(RECORDS FOR THE TASK begins)
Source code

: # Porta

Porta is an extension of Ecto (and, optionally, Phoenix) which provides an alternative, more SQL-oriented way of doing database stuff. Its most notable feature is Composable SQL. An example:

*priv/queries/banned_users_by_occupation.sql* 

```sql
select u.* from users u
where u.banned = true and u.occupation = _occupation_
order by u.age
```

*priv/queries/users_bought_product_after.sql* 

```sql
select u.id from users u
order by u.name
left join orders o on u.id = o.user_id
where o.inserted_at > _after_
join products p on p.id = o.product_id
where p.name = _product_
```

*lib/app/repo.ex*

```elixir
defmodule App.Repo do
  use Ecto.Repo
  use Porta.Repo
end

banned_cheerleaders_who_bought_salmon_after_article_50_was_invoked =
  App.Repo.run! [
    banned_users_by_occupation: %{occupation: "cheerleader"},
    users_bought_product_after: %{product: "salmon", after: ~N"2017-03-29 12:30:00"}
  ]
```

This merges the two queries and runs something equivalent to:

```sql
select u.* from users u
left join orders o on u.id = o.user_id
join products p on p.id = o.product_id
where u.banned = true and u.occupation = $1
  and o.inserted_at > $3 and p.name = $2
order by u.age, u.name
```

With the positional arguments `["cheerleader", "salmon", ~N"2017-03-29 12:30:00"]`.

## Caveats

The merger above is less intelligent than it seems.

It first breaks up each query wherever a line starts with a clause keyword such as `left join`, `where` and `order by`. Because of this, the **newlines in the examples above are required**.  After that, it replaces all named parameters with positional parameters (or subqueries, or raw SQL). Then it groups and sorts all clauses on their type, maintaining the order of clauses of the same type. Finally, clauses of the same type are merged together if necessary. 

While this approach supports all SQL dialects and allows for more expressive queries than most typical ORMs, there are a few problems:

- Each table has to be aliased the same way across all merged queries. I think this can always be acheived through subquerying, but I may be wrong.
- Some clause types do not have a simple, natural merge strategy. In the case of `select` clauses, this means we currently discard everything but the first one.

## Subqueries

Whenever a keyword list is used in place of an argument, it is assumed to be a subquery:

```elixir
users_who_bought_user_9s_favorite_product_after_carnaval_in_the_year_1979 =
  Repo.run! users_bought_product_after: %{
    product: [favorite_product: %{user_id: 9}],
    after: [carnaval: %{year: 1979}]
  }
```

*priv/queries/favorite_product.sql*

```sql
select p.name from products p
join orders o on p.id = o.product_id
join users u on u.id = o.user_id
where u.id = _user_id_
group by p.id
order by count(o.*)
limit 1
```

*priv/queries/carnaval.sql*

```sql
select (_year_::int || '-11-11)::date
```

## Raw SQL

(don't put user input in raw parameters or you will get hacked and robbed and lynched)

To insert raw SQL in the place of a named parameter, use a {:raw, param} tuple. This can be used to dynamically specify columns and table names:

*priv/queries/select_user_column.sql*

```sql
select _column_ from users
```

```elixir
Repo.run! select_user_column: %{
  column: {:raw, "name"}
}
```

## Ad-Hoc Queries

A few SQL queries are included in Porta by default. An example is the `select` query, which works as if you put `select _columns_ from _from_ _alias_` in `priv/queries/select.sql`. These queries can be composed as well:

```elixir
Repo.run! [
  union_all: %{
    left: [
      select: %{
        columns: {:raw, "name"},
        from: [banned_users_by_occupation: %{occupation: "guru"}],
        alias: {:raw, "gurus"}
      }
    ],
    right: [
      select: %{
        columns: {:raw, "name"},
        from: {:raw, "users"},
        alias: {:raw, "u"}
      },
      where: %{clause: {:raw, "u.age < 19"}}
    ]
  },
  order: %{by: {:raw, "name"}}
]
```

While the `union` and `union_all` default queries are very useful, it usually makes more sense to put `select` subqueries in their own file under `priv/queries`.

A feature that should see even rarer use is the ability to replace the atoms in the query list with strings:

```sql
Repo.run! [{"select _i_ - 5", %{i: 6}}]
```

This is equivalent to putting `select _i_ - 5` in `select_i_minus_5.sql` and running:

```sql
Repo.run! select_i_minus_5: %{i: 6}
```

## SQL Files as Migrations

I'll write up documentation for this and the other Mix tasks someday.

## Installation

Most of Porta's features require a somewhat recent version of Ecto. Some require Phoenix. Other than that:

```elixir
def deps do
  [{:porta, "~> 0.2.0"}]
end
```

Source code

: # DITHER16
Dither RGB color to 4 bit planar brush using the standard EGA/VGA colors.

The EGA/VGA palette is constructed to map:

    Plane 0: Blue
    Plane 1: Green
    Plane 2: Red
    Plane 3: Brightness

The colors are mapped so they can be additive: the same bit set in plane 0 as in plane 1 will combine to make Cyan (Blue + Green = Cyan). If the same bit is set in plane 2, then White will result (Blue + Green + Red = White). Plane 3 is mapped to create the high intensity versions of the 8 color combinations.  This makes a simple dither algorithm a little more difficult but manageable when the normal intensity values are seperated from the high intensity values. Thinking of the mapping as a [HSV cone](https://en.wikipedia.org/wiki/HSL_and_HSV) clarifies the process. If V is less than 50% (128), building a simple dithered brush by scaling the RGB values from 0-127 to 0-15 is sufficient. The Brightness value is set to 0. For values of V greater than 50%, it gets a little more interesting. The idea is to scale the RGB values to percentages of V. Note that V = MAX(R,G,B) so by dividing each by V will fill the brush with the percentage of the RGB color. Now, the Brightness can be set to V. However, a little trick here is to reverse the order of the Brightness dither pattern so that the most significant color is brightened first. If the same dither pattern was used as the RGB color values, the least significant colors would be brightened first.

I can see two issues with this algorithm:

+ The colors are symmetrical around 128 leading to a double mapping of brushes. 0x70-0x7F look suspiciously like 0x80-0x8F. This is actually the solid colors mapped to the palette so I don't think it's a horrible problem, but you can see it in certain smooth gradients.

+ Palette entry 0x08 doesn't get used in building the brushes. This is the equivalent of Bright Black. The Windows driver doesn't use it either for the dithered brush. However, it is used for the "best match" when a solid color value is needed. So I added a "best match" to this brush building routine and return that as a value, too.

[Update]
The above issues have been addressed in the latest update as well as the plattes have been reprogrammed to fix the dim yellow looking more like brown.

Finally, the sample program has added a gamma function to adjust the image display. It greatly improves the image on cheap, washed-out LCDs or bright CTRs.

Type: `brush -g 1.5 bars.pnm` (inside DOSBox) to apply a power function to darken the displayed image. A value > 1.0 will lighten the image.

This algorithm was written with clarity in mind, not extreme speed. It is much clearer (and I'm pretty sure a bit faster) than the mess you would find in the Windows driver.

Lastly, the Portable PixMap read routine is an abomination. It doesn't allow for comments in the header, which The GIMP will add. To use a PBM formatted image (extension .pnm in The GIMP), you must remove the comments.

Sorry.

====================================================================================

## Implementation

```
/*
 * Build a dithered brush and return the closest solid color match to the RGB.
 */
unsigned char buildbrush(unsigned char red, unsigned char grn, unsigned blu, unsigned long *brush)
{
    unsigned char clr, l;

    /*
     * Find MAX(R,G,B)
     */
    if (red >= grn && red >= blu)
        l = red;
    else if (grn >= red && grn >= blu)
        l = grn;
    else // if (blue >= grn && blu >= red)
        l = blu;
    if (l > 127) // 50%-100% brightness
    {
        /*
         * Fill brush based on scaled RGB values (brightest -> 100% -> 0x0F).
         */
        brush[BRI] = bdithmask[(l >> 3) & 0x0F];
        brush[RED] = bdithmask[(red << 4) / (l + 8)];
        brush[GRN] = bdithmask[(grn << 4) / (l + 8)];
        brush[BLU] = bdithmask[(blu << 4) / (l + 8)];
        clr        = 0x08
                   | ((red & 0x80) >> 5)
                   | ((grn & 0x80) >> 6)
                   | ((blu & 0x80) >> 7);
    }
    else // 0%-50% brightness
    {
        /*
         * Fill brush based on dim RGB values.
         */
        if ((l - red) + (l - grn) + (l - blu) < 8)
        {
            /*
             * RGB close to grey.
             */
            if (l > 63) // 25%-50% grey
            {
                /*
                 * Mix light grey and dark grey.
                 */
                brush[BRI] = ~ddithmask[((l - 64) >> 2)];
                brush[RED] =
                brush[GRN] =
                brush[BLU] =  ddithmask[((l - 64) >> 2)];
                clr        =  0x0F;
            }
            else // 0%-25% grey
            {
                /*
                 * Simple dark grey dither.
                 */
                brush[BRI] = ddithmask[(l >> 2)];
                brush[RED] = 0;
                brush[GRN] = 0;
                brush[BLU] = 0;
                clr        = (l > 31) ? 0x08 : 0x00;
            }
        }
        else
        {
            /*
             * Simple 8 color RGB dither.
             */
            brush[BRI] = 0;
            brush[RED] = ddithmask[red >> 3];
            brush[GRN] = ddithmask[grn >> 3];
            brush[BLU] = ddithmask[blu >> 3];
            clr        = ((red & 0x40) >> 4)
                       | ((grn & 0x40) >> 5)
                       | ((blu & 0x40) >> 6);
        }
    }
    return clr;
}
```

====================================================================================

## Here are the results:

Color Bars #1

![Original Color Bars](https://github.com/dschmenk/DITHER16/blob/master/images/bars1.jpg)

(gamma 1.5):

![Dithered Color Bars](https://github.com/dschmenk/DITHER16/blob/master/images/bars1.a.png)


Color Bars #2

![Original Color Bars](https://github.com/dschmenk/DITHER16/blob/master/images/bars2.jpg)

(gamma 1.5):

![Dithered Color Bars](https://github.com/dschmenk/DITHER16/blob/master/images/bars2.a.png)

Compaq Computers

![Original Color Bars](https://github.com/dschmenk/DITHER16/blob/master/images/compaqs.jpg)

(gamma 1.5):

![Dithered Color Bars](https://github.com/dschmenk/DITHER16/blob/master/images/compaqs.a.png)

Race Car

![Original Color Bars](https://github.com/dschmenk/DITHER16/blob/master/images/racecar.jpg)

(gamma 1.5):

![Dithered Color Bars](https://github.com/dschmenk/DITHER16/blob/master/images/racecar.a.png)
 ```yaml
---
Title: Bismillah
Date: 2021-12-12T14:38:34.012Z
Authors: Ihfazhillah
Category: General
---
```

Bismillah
(RECORDS FOR THE TASK ends)
DIRECTIONS :: Each line of the data that includes "above" should be copied.

EXERCISE SOLUTION ::
The merger above is less intelligent than it seems.
It first breaks up each query wherever a line starts with a clause keyword such as `left join`, `where` and `order by`. Because of this, the **newlines in the examples above are required**.  After that, it replaces all named parameters with positional parameters (or subqueries, or raw SQL). Then it groups and sorts all clauses on their type, maintaining the order of clauses of the same type. Finally, clauses of the same type are merged together if necessary. 
The above issues have been addressed in the latest update as well as the plattes have been reprogrammed to fix the dim yellow looking more like brown.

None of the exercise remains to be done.